Every year a different posting, apart from one pivotal period, Weidel, at the impressionable age of 12, touched down in Tuscany.
His family was to remain there for an extended period of three years.
The new family home was in Tirrenia, on the timeless coast of central western Italy by the Ligurian Sea.
The streets of the ancient Italian medieval cities like Pisa, Florence, Perugia, Sienna and Rome, hardly changed from centuries before, presenting classical and dramatic architecture enchanted the young Weidel and cast a spell that was to be seductive and enduring.
Inspired by the medieval master painters, his newfound surroundings and the philosophy of Renaissance, Weidel took up painting and photography—pursuits that would indelibly influence the rest of his adult life.
Perhaps the most famous polymath and Renaissance figure, apart from Leon Battista Alberti, was Leonardo da Vinci, whose philosophical approach to the world was revolutionary, as were his inventive artistic endeavors.
Weidel embraced Alberti’s thinking, that “a man can do all things if he will,” and adopted the premise that mankind is limitless in its capacity for development, and mankind should try to embrace all knowledge and develop their own capabilities as fully as possible.
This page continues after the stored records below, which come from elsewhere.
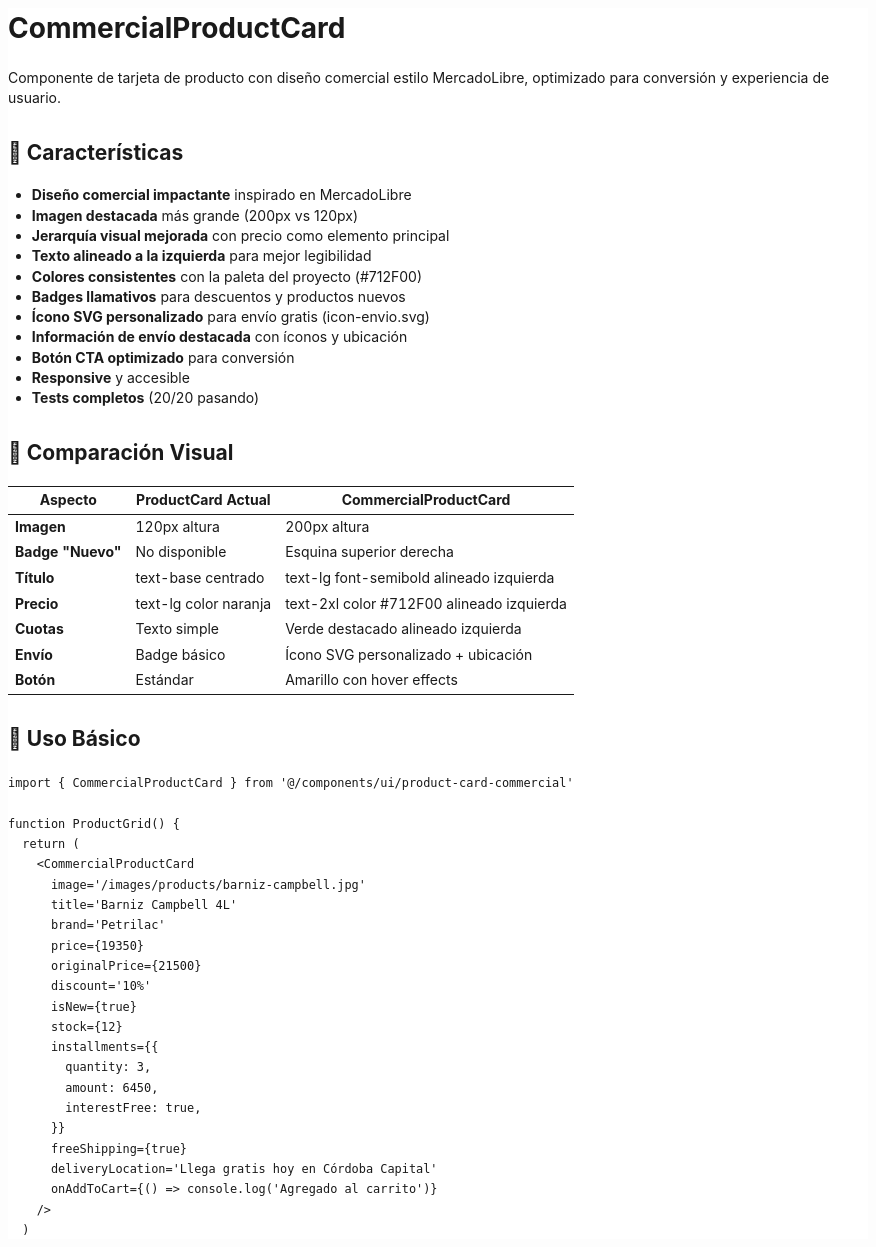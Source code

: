 # CommercialProductCard

Componente de tarjeta de producto con diseño comercial estilo MercadoLibre, optimizado para conversión y experiencia de usuario.

## 🎯 Características

- **Diseño comercial impactante** inspirado en MercadoLibre
- **Imagen destacada** más grande (200px vs 120px)
- **Jerarquía visual mejorada** con precio como elemento principal
- **Texto alineado a la izquierda** para mejor legibilidad
- **Colores consistentes** con la paleta del proyecto (#712F00)
- **Badges llamativos** para descuentos y productos nuevos
- **Ícono SVG personalizado** para envío gratis (icon-envio.svg)
- **Información de envío destacada** con íconos y ubicación
- **Botón CTA optimizado** para conversión
- **Responsive** y accesible
- **Tests completos** (20/20 pasando)

## 📐 Comparación Visual

| Aspecto           | ProductCard Actual    | CommercialProductCard                     |
| ----------------- | --------------------- | ----------------------------------------- |
| **Imagen**        | 120px altura          | 200px altura                              |
| **Badge "Nuevo"** | No disponible         | Esquina superior derecha                  |
| **Título**        | text-base centrado    | text-lg font-semibold alineado izquierda  |
| **Precio**        | text-lg color naranja | text-2xl color #712F00 alineado izquierda |
| **Cuotas**        | Texto simple          | Verde destacado alineado izquierda        |
| **Envío**         | Badge básico          | Ícono SVG personalizado + ubicación       |
| **Botón**         | Estándar              | Amarillo con hover effects                |

## 🚀 Uso Básico

```tsx
import { CommercialProductCard } from '@/components/ui/product-card-commercial'

function ProductGrid() {
  return (
    <CommercialProductCard
      image='/images/products/barniz-campbell.jpg'
      title='Barniz Campbell 4L'
      brand='Petrilac'
      price={19350}
      originalPrice={21500}
      discount='10%'
      isNew={true}
      stock={12}
      installments={{
        quantity: 3,
        amount: 6450,
        interestFree: true,
      }}
      freeShipping={true}
      deliveryLocation='Llega gratis hoy en Córdoba Capital'
      onAddToCart={() => console.log('Agregado al carrito')}
    />
  )
```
The gifted men of the Renaissance sought to develop skills in all areas of knowledge—physical development, social accomplishments and the arts. The ideal was most brilliantly exemplified by Alberti—who was an accomplished architect, painter, classicist, poet, scientist and mathematician and also a skilled horseman—and Leonardo da Vinci, whose gifts manifested in the fields of art, science, music, invention and writing.
Throughout his remarkable life, Weidel has embodied some of the very same philosophies, and he continues to embrace these concepts to this day. He has studied architecture and become a proficient painter, accomplished musician and outstanding photographer, plus a bestselling author and proficient in a variety of equestrian sports—including show jumping, where he was privileged to compete against Olympic-level riders.
He has also projected these humanistic philosophies onto his professional career with a successful North American organization that he started and is now a dominant part of the parent corporation listed on the New York Stock exchange. One could say that as a result of his early exposures, he has become a true modern day “Renaissance Man.”
Weidel‘s universal approach is tempered by his personal spiritual outlook, he explains his fascination with photography in this fashion, coming from Philippians 4:8, that states:
“Whatever is true, whatever is honorable, whatever is right, whatever is pure, whatever is lovely, whatever is of good repute, if there is any excellence and if anything worthy of praise, dwell on these things.”
Images exhibiting these virtues are exactly the things that Weidel likes to capture. Through the medium of photography, he not only enjoys “dwelling on” these things but is also able to share them with others.